特に目を引くのは仏最大手の不動産投資信託(REIT)、ユニベイル・ロダムコの発行額7億5000万ユーロの5年債で、表面利率は0.75%だった。もっとも、全体では同族経営などの小企業が100万~500万ユーロを調達するケースが多い。
英不動産調査会社DTZのハンス・ブレンゼン氏は、社債発行急増の理由は2つあると話す。「不動産会社が多額の資金をすぐ調達したい場合、欧州にはそうした融資を実行できる銀行がない」と指摘。さらに、多くの不動産会社が「伝統的な銀行融資だけでなく、資金調達手段を多様化したいと考えている」という。
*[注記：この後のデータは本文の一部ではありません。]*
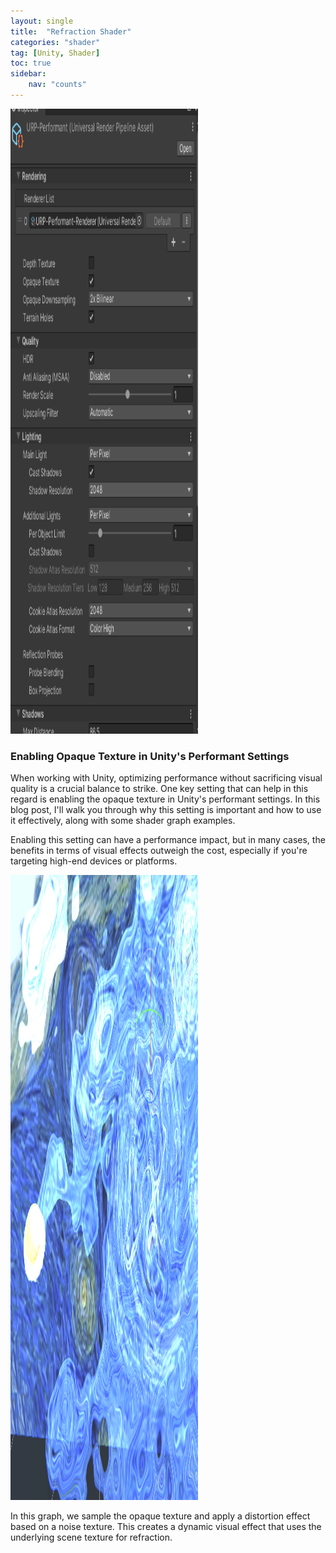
 ```yaml
---
layout: single
title:  "Refraction Shader"
categories: "shader"
tag: [Unity, Shader]
toc: true
sidebar:
    nav: "counts"
---
```


<img src="/images/Performat.png" width="300" height="1000">


### Enabling Opaque Texture in Unity's Performant Settings
When working with Unity, optimizing performance without sacrificing visual quality is a crucial balance to strike. One key setting that can help in this regard is enabling the opaque texture in Unity's performant settings. In this blog post, I'll walk you through why this setting is important and how to use it effectively, along with some shader graph examples.

Enabling this setting can have a performance impact, but in many cases, the benefits in terms of visual effects outweigh the cost, especially if you're targeting high-end devices or platforms.


<img src="/images/distortion.png" width="300" height="1000">

In this graph, we sample the opaque texture and apply a distortion effect based on a noise texture. This creates a dynamic visual effect that uses the underlying scene texture for refraction. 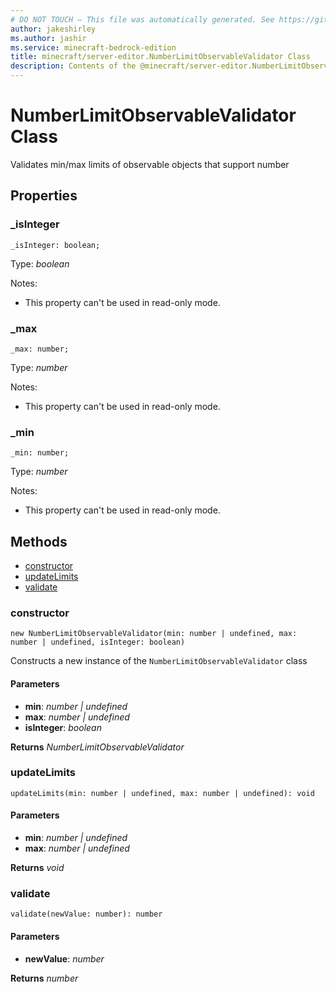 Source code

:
 ```yaml
---
# DO NOT TOUCH — This file was automatically generated. See https://github.com/mojang/minecraftapidocsgenerator to modify descriptions, examples, etc.
author: jakeshirley
ms.author: jashir
ms.service: minecraft-bedrock-edition
title: minecraft/server-editor.NumberLimitObservableValidator Class
description: Contents of the @minecraft/server-editor.NumberLimitObservableValidator class.
---
```

# NumberLimitObservableValidator Class

Validates min/max limits of observable objects that support number

## Properties

### **_isInteger**
`_isInteger: boolean;`

Type: *boolean*

Notes:
  - This property can't be used in read-only mode.

### **_max**
`_max: number;`

Type: *number*

Notes:
  - This property can't be used in read-only mode.

### **_min**
`_min: number;`

Type: *number*

Notes:
  - This property can't be used in read-only mode.

## Methods
- [constructor](#(constructor))
- [updateLimits](#updatelimits)
- [validate](#validate)

### **constructor**
`
new NumberLimitObservableValidator(min: number | undefined, max: number | undefined, isInteger: boolean)
`

Constructs a new instance of the `NumberLimitObservableValidator` class

#### **Parameters**
- **min**: *number | undefined*
- **max**: *number | undefined*
- **isInteger**: *boolean*

**Returns** *NumberLimitObservableValidator*

### **updateLimits**
`
updateLimits(min: number | undefined, max: number | undefined): void
`

#### **Parameters**
- **min**: *number | undefined*
- **max**: *number | undefined*

**Returns** *void*

### **validate**
`
validate(newValue: number): number
`

#### **Parameters**
- **newValue**: *number*

**Returns** *number*
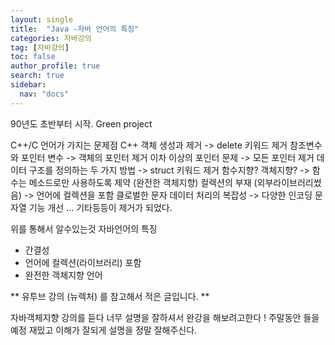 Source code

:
 ```yaml
---
layout: single
title:  "Java -자바 언어의 특징"
categories: 자바강의
tag: [자바강의]
toc: false
author_profile: true
search: true
sidebar:
  nav: "docs"
---
```


90년도 초반부터 시작. Green project 

C++/C 언어가 가지는 문제점 
C++ 객체 생성과 제거 -> delete 키워드 제거
참조변수와 포인터 변수 -> 객체의 포인터 제거
이차 이상의 포인터 문제 -> 모든 포인터 제거
데이터 구조를 정의하는 두 가지 방법 -> struct 키워드 제거
함수지향? 객체지향? -> 함수는 메소드로만 사용하도록 제약 (완전한 객체지향)
컬렉션의 부재 (외부라이브러리썼음) -> 언어에 컬렉션을 포함
클로벌한 문자 데이터 처리의 복잡성 -> 다양한 인코딩 문자열 기능 개선
... 기타등등이 제거가 되었다.

위를 통해서 알수있는것 자바언어의 특징
- 간결성
- 언어에 컬렉션(라이브러리) 포함
- 완전한 객체지향 언어






** 유투브 강의 (뉴렉처) 를 참고해서 적은 글입니다. **

자바객체지향 강의를 듣다 너무 설명을 잘하셔서 완강을 해보려고한다 ! 주말동안 들을 예정 
재밌고 이해가 잘되게 설명을 정말 잘해주신다.  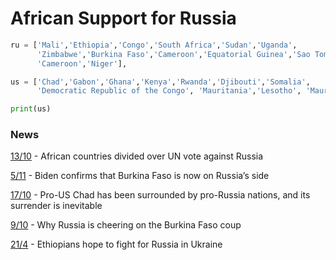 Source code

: # African Support for Russia


```python
ru = ['Mali','Ethiopia','Congo','South Africa','Sudan','Uganda',
      'Zimbabwe','Burkina Faso','Cameroon','Equatorial Guinea','Sao Tome and Principe',
      'Cameroon','Niger'],

us = ['Chad','Gabon','Ghana','Kenya','Rwanda','Djibouti','Somalia',
      'Democratic Republic of the Congo', 'Mauritania','Lesotho', 'Mauritius']

print(us)
```



### News

[13/10](https://www.africanews.com/2022/10/13/african-countries-divided-over-un-vote-against-russia//) -
African countries divided over UN vote against Russia

[5/11](https://tfiglobalnews.com/2022/11/05/biden-confirms-that-burkina-faso-is-now-on-russias-side/) -
Biden confirms that Burkina Faso is now on Russia’s side

[17/10](https://tfiglobalnews.com/2022/10/17/pro-us-chad-has-been-surrounded-by-pro-russia-nations-and-its-surrender-is-inevitable/) -
Pro-US Chad has been surrounded by pro-Russia nations, and its surrender is inevitable

[9/10](https://www.bbc.com/news/world-africa-63171771) -
Why Russia is cheering on the Burkina Faso coup

[21/4](https://news.yahoo.com/ethiopians-hope-fight-russia-ukraine-161351963.html) -
Ethiopians hope to fight for Russia in Ukraine




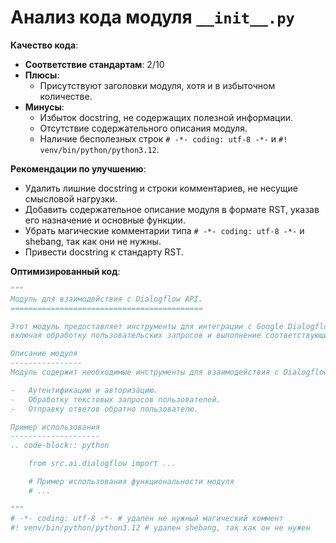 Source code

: # Анализ кода модуля `__init__.py`

**Качество кода**:

- **Соответствие стандартам**: 2/10
- **Плюсы**:
    - Присутствуют заголовки модуля, хотя и в избыточном количестве.
- **Минусы**:
    - Избыток docstring, не содержащих полезной информации.
    - Отсутствие содержательного описания модуля.
    - Наличие бесполезных строк `# -*- coding: utf-8 -*-` и `#! venv/bin/python/python3.12`.

**Рекомендации по улучшению**:

- Удалить лишние docstring и строки комментариев, не несущие смысловой нагрузки.
- Добавить содержательное описание модуля в формате RST, указав его назначение и основные функции.
- Убрать магические комментарии типа `# -*- coding: utf-8 -*-` и shebang, так как они не нужны.
- Привести docstring к стандарту RST.

**Оптимизированный код**:

```python
"""
Модуль для взаимодействия с Dialogflow API.
===========================================

Этот модуль предоставляет инструменты для интеграции с Google Dialogflow,
включая обработку пользовательских запросов и выполнение соответствующих действий.

Описание модуля
----------------
Модуль содержит необходимые инструменты для взаимодействия с Dialogflow, включая:

-   Аутентификацию и авторизацию.
-   Обработку текстовых запросов пользователей.
-   Отправку ответов обратно пользователю.

Пример использования
--------------------
.. code-block:: python

    from src.ai.dialogflow import ...

    # Пример использования функциональности модуля
    # ...

"""
# -*- coding: utf-8 -*- # удален не нужный магический коммент
#! venv/bin/python/python3.12 # удален shebang, так как он не нужен
``` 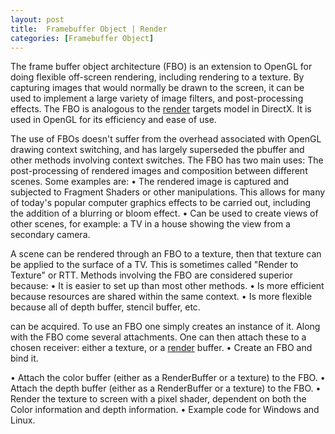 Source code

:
 ```yaml
---
layout: post
title:  Framebuffer Object | Render
categories: [Framebuffer Object]
---
```


The frame buffer object architecture (FBO) is an extension to OpenGL for doing flexible off-screen rendering, including rendering to a texture. By capturing images that would normally be drawn to the screen, it can be used to implement a large variety of image filters, and post-processing effects. The FBO is analogous to the [render](https://org1980.github.io/Adam-Render) targets model in DirectX. It is used in OpenGL for its efficiency and ease of use.

The use of FBOs doesn't suffer from the overhead associated with OpenGL drawing context switching, and has largely superseded the pbuffer and other methods involving context switches. The FBO has two main uses: The post-processing of rendered images and composition between different scenes. Some examples are: • The rendered image is captured and subjected to Fragment Shaders or other manipulations. This allows for many of today's popular computer graphics effects to be carried out, including the addition of a blurring or bloom effect. • Can be used to create views of other scenes, for example: a TV in a house showing the view from a secondary camera.

A scene can be rendered through an FBO to a texture, then that texture can be applied to the surface of a TV. This is sometimes called "Render to Texture" or RTT. Methods involving the FBO are considered superior because: • It is easier to set up than most other methods. • Is more efficient because resources are shared within the same context. • Is more flexible because all of depth buffer, stencil buffer, etc.

can be acquired. To use an FBO one simply creates an instance of it. Along with the FBO come several attachments. One can then attach these to a chosen receiver: either a texture, or a [render](https://org1980.github.io/Food-Render) buffer. • Create an FBO and bind it.

• Attach the color buffer (either as a RenderBuffer or a texture) to the FBO. • Attach the depth buffer (either as a RenderBuffer or a texture) to the FBO. • Render the texture to screen with a pixel shader, dependent on both the Color information and depth information. • Example code for Windows and Linux.

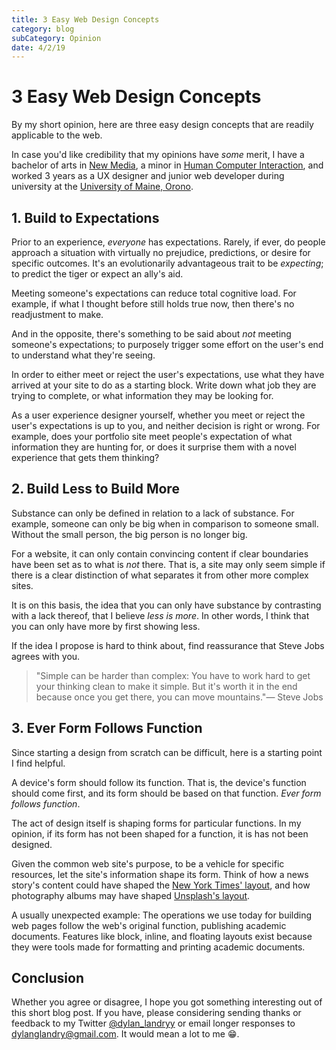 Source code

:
 ```yaml
---
title: 3 Easy Web Design Concepts
category: blog
subCategory: Opinion
date: 4/2/19
---
```

# 3 Easy Web Design Concepts
By my short opinion, here are three easy design concepts that are readily applicable to the web.

In case you'd like credibility that my opinions have *some* merit, I have a bachelor of arts in <a href="https://umaine.edu/newmedia/" target="_blank" aria-label="The University of Maine New Media program website.">New Media</a>, a minor in <a href="http://catalog.umaine.edu/preview_program.php?catoid=70&poid=9697&returnto=2354" target="_blank" aria-label="The university of maine Human Computer Interaction course page.">Human Computer Interaction</a>, and worked 3 years as a UX designer and junior web developer during university at the <a href="https://umaine.edu" target="_blank" aria-label="The University of Maine Website">University of Maine, Orono</a>.

## 1. Build to Expectations
Prior to an experience, *everyone* has expectations. Rarely, if ever, do people approach a situation with virtually no prejudice, predictions, or desire for specific outcomes. It's an evolutionarily advantageous trait to be *expecting*; to predict the tiger or expect an ally's aid.

Meeting someone's expectations can reduce total cognitive load. For example, if what I thought before still holds true now, then there's no readjustment to make.

And in the opposite, there's something to be said about *not* meeting someone's expectations; to purposely trigger some effort on the user's end to understand what they're seeing.

In order to either meet or reject the user's expectations, use what they have arrived at your site to do as a starting block. Write down what job they are trying to complete, or what information they may be looking for.

As a user experience designer yourself, whether you meet or reject the user's expectations is up to you, and neither decision is right or wrong. For example, does your portfolio site meet people's expectation of what information they are hunting for, or does it surprise them with a novel experience that gets them thinking?

## 2. Build Less to Build More
Substance can only be defined in relation to a lack of substance. For example, someone can only be big when in comparison to someone small. Without the small person, the big person is no longer big.

For a website, it can only contain convincing content if clear boundaries have been set as to what is *not* there. That is, a site may only seem simple if there is a clear distinction of what separates it from other more complex sites.

It is on this basis, the idea that you can only have substance by contrasting with a lack thereof, that I believe *less is more*. In other words, I think that you can only have more by first showing less.

If the idea I propose is hard to think about, find reassurance that Steve Jobs agrees with you.

> "Simple can be harder than complex: You have to work hard to get your thinking clean to make it simple. But it's worth it in the end because once you get there, you can move mountains."<span class="quote-attribution">— Steve Jobs</span>

## 3. Ever Form Follows Function
Since starting a design from scratch can be difficult, here is a starting point I find helpful.

A device's form should follow its function. That is, the device's function should come first, and its form should be based on that function. *Ever form follows function*.

The act of design itself is shaping forms for particular functions. In my opinion, if its form has not been shaped for a function, it is has not been designed.

Given the common web site's purpose, to be a vehicle for specific resources, let the site's information shape its form. Think of how a news story's content could have shaped the <a href="https://www.nytimes.com" target="_blank" aria-label="The New York Times' website.">New York Times' layout</a>, and how photography albums may have shaped <a href="https://unsplash.com" target="_blank" aria-label="The Unsplash website.">Unsplash's layout</a>.

A usually unexpected example: The operations we use today for building web pages follow the web's original function, publishing academic documents. Features like block, inline, and floating layouts exist because they were tools made for formatting and printing academic documents.

## Conclusion
Whether you agree or disagree, I hope you got something interesting out of this short blog post. If you have, please considering sending thanks or feedback to my Twitter <a href="https://twitter.com/dylan_landryy" target="_blank" aria-label="Dylan's Twitter account.">@dylan_landryy</a> or email longer responses to <a href="mailto:dylanglandry@gmail.com" aria-label="Dylan's email address.">dylanglandry@gmail.com</a>. It would mean a lot to me 😁. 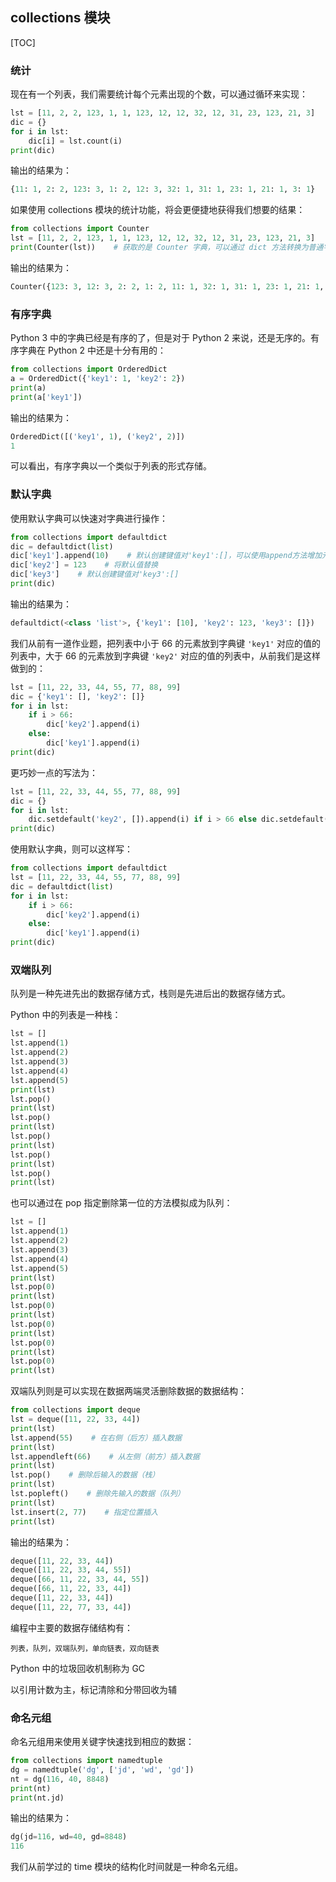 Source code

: ## collections 模块

[TOC]

### 统计

现在有一个列表，我们需要统计每个元素出现的个数，可以通过循环来实现：

```python
lst = [11, 2, 2, 123, 1, 1, 123, 12, 12, 32, 12, 31, 23, 123, 21, 3]
dic = {}
for i in lst:
    dic[i] = lst.count(i)
print(dic)
```

输出的结果为：

```python
{11: 1, 2: 2, 123: 3, 1: 2, 12: 3, 32: 1, 31: 1, 23: 1, 21: 1, 3: 1}
```

如果使用 collections 模块的统计功能，将会更便捷地获得我们想要的结果：

```python
from collections import Counter
lst = [11, 2, 2, 123, 1, 1, 123, 12, 12, 32, 12, 31, 23, 123, 21, 3]
print(Counter(lst))    # 获取的是 Counter 字典，可以通过 dict 方法转换为普通字典
```

输出的结果为：

```python
Counter({123: 3, 12: 3, 2: 2, 1: 2, 11: 1, 32: 1, 31: 1, 23: 1, 21: 1, 3: 1})
```

### 有序字典

Python 3 中的字典已经是有序的了，但是对于 Python 2 来说，还是无序的。有序字典在 Python 2 中还是十分有用的：

```python
from collections import OrderedDict
a = OrderedDict({'key1': 1, 'key2': 2})
print(a)
print(a['key1'])
```

输出的结果为：

```python
OrderedDict([('key1', 1), ('key2', 2)])
1
```

可以看出，有序字典以一个类似于列表的形式存储。

### 默认字典

使用默认字典可以快速对字典进行操作：

```python
from collections import defaultdict
dic = defaultdict(list)
dic['key1'].append(10)    # 默认创建键值对'key1':[]，可以使用append方法增加元素
dic['key2'] = 123    # 将默认值替换
dic['key3']    # 默认创建键值对'key3':[]
print(dic)
```

输出的结果为：

```python
defaultdict(<class 'list'>, {'key1': [10], 'key2': 123, 'key3': []})
```

我们从前有一道作业题，把列表中小于 66 的元素放到字典键 `'key1'` 对应的值的列表中，大于 66 的元素放到字典键 `'key2'` 对应的值的列表中，从前我们是这样做到的：

```python
lst = [11, 22, 33, 44, 55, 77, 88, 99]
dic = {'key1': [], 'key2': []}
for i in lst:
    if i > 66:
        dic['key2'].append(i)
    else:
        dic['key1'].append(i)
print(dic)
```

更巧妙一点的写法为：

```python
lst = [11, 22, 33, 44, 55, 77, 88, 99]
dic = {}
for i in lst:
    dic.setdefault('key2', []).append(i) if i > 66 else dic.setdefault('key1', []).append(i)
print(dic)
```

使用默认字典，则可以这样写：

```python
from collections import defaultdict
lst = [11, 22, 33, 44, 55, 77, 88, 99]
dic = defaultdict(list)
for i in lst:
    if i > 66:
        dic['key2'].append(i)
    else:
        dic['key1'].append(i)
print(dic)
```

### 双端队列

队列是一种先进先出的数据存储方式，栈则是先进后出的数据存储方式。

Python 中的列表是一种栈：

```python
lst = []
lst.append(1)
lst.append(2)
lst.append(3)
lst.append(4)
lst.append(5)
print(lst)
lst.pop()
print(lst)
lst.pop()
print(lst)
lst.pop()
print(lst)
lst.pop()
print(lst)
lst.pop()
print(lst)
```

也可以通过在 pop 指定删除第一位的方法模拟成为队列：

```python
lst = []
lst.append(1)
lst.append(2)
lst.append(3)
lst.append(4)
lst.append(5)
print(lst)
lst.pop(0)
print(lst)
lst.pop(0)
print(lst)
lst.pop(0)
print(lst)
lst.pop(0)
print(lst)
lst.pop(0)
print(lst)
```

双端队列则是可以实现在数据两端灵活删除数据的数据结构：

```python
from collections import deque
lst = deque([11, 22, 33, 44])
print(lst)
lst.append(55)    # 在右侧（后方）插入数据
print(lst)
lst.appendleft(66)    # 从左侧（前方）插入数据
print(lst)
lst.pop()    # 删除后输入的数据（栈）
print(lst)
lst.popleft()    # 删除先输入的数据（队列）
print(lst)
lst.insert(2, 77)    # 指定位置插入
print(lst)
```

输出的结果为：

```python
deque([11, 22, 33, 44])
deque([11, 22, 33, 44, 55])
deque([66, 11, 22, 33, 44, 55])
deque([66, 11, 22, 33, 44])
deque([11, 22, 33, 44])
deque([11, 22, 77, 33, 44])
```

编程中主要的数据存储结构有：

```
列表，队列，双端队列，单向链表，双向链表
```

Python 中的垃圾回收机制称为 GC

以引用计数为主，标记清除和分带回收为辅

### 命名元组

命名元组用来使用关键字快速找到相应的数据：

```python
from collections import namedtuple
dg = namedtuple('dg', ['jd', 'wd', 'gd'])
nt = dg(116, 40, 8848)
print(nt)
print(nt.jd)
```

输出的结果为：

```python
dg(jd=116, wd=40, gd=8848)
116
```

我们从前学过的 time 模块的结构化时间就是一种命名元组。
同氏は不動産会社が社債で調達した資金の多くはM&A(合併・買収)や事業拡大に使われるのではなく、既存の銀行融資と置き換えられているだけとも指摘する。
■銀行からの融資が急減
不動産会社への融資はここ5年で急減した。欧州銀が金融危機前に積み上げた数十億ユーロの負債の圧縮に動いているためだ。独コメルツ銀行や仏ソシエテ・ジェネラルなど欧州有力銀の一部は不動産向け融資をすべて棚上げしている。国際的な新銀行資本規制(バーゼル3)が来年導入されると、不動産担保融資のリスクに対応するための資本が増額される。不動産セクターへの融資を手控える動きは一段と広がりそうだ。